# .22LR SD Ammo



## HardLivin (Mar 5, 2008)

If there is such a thing, what would be the best SD ammo for the .22LR?


----------



## Mike Barham (Mar 30, 2006)

Some good info found here:

http://www.firearmstactical.com/briefs27.htm
http://www.firearmstactical.com/briefs.htm

Because .22LR is often very short on penetration, the usual technique is to fire bursts to the head, hoping to get a penetrating shot into the ocular cavity. Basically, shoot 'em in the eye.


----------



## hideit (Oct 3, 2007)

i would have to say the yellowjackets at hypervelocity

and yes I consider the 22lr for defense to be the 
eye ear nose and throat doctor


----------



## Capt Cook (Jun 4, 2008)

Mike Barham said:


> Some good info found here:
> 
> http://www.firearmstactical.com/briefs27.htm
> http://www.firearmstactical.com/briefs.htm
> ...


From the looks of the test results I have to say that I liked the CCI Quik Shok 32 gr. HP. They did just what they were supposed to do. They broke apart inside & that is going to cause a nasty wound that only a trained Doctor & some X-Rays are going to fix properly.

I wish I could find some around here but I can only find them online & the shipping cost kills that idea.


----------



## PhilR. (Apr 25, 2007)

I would second the Quick Shok's as well. It's what I keep in my little Beretta tip-up. CCI in general have been the most reliable .22lr brand that I've used so far, with only one misfire in thousands of rounds. 
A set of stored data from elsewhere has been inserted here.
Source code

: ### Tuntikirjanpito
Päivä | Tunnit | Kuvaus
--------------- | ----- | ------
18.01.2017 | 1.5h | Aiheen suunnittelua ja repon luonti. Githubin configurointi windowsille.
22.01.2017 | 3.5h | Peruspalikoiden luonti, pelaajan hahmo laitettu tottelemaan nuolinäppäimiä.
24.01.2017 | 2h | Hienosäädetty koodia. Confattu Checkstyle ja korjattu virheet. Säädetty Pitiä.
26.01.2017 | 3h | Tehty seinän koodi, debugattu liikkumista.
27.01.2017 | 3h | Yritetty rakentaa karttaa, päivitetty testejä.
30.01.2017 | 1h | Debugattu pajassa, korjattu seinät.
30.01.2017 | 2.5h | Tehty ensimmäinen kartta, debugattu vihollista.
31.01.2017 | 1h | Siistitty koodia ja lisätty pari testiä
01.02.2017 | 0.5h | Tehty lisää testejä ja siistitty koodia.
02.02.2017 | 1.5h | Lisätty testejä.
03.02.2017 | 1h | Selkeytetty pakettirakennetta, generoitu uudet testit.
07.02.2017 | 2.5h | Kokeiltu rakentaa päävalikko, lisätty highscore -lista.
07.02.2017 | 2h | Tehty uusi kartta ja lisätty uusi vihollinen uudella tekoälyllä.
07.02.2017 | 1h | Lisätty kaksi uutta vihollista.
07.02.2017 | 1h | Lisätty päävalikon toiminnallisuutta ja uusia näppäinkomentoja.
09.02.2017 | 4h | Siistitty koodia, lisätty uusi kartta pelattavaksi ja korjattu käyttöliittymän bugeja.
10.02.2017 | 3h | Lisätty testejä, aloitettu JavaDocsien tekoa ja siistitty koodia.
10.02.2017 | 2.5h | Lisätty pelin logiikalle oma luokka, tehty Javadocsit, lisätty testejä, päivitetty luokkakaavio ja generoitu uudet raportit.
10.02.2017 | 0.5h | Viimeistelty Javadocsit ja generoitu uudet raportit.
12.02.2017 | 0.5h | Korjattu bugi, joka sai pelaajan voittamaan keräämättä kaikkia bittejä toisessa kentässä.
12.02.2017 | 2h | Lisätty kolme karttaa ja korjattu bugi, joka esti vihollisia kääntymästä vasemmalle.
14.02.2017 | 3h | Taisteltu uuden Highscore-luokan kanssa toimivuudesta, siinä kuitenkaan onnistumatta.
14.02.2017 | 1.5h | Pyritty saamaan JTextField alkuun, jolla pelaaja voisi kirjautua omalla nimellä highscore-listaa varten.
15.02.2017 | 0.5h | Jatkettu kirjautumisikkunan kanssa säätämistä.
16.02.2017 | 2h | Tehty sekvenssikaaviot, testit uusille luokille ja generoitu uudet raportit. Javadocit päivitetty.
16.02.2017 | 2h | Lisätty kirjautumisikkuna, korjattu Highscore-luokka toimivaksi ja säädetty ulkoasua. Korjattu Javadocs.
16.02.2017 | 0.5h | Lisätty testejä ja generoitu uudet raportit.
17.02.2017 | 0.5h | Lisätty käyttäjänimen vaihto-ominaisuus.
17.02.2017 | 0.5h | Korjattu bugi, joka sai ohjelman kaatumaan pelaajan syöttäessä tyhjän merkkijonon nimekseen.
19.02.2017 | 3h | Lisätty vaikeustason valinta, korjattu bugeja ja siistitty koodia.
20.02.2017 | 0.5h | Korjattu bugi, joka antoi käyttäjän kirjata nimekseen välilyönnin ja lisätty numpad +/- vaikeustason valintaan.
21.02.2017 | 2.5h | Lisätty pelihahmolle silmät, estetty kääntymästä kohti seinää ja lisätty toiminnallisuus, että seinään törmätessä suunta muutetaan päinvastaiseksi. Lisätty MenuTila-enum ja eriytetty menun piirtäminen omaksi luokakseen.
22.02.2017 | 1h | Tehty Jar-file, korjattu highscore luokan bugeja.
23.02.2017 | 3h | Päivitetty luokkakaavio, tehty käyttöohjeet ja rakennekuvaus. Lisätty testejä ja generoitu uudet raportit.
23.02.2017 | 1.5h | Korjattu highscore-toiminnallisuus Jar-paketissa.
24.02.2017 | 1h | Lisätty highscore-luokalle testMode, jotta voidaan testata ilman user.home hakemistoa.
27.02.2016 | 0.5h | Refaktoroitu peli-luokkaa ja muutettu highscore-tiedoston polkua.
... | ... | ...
The Yellowjackets mentioned above might be a good choice, but they have a slightly wierd bullet shape that doesn't always feed well in an automatic. They do seem to pack a wallop for a .22 though. Shoot several hundred before carrying.

PhilR.


----------



## Ram Rod (Jan 16, 2008)

http://www.goldenloki.com/ammo/gel/22lr/gel22lr.htm


----------